Stonewall Osgoode had told Charlene it was all over. His “partner,” as he referred to Kris, had fired him. He didn’t want him growing weed, because it could attract too much attention to the two of them. “After all I’ve done for him,” he’d grumbled to Charlene.

From us at the Breckenridges’ dinner, Kris had found out about Hermie Mikulski. His phone log showed he’d called her, to tell her about the puppy mill, to set her up to be there when he hid beside Stonewall Osgoode’s house until an opportune moment to shoot Osgoode. Kris had been hoping to frame Hermie for Osgoode’s death. More important, he wanted to keep the cops from associating him with Osgoode.

Kris had used the same gun that he’d loaned to Osgoode, when he’d hired Osgoode to shoot Ernest McLeod. Tom said Stonewall had killed Ernest, on orders from Kris, using a gun supplied by Kris, the same one Kris used to kill the gas station attendant, the same one he used a few days later to kill Stonewall Osgoode himself. All this was confirmed by the files I’d taken from Kris’s house . . . and the .38 they found beside Kris Nielsen.
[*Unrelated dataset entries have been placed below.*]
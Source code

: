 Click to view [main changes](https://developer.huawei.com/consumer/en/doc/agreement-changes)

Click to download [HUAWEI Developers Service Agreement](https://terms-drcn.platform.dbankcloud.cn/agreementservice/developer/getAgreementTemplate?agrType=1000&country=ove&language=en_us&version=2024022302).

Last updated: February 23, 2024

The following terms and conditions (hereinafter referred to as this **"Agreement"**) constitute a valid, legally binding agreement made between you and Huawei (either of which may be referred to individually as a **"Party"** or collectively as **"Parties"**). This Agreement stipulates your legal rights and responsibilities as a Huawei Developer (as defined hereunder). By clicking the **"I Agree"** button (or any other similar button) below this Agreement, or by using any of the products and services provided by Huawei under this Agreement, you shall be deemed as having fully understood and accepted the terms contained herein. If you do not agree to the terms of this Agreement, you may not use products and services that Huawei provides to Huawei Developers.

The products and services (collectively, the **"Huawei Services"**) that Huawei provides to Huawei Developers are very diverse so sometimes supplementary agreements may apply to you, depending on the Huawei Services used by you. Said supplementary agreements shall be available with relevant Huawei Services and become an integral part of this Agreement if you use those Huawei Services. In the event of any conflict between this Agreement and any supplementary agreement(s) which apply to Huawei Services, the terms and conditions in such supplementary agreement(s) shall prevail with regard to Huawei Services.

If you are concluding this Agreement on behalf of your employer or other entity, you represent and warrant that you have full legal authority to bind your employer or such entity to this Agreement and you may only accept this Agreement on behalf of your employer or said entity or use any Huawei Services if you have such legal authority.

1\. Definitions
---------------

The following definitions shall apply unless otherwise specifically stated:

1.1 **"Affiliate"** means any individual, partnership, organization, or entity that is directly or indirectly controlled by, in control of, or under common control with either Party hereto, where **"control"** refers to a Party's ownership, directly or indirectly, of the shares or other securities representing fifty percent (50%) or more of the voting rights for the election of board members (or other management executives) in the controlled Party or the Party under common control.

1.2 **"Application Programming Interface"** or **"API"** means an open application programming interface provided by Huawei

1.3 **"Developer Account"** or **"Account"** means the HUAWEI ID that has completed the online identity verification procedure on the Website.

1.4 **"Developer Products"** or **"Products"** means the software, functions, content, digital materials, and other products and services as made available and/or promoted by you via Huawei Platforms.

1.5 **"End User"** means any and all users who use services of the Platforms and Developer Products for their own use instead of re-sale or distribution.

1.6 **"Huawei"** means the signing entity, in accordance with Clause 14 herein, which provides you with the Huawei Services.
Kris had used that same .38 to shoot a fellow grad student, who’d been working at a gas station outside of Fort Collins. That poor young man, Tom theorized, had seen Kris when he was driving back from Minnesota after killing his mother, by sweeping snow over the furnace exhaust pipe. The young grad student, working at the station, had probably accosted Kris, been glad to see him at that ungodly hour. Driving back from Minnesota days earlier than he later claimed, Kris had not wanted anyone to know exactly when he arrived back in Fort Collins.

“Such a waste,” Yolanda said. “So many people died so he could have money. And power over others. But . . . why couldn’t he leave me alone?”

That was the psychology of stalkers, Tom explained. They want their partner back, because without the partner, they don’t feel whole. A piece of them is missing, and they’re desperate to retrieve it. Father Pete had inadvertently given us the clue to Kris’s behavior when he’d talked about his support of Charlene all those years. He’d said the church is a safety net.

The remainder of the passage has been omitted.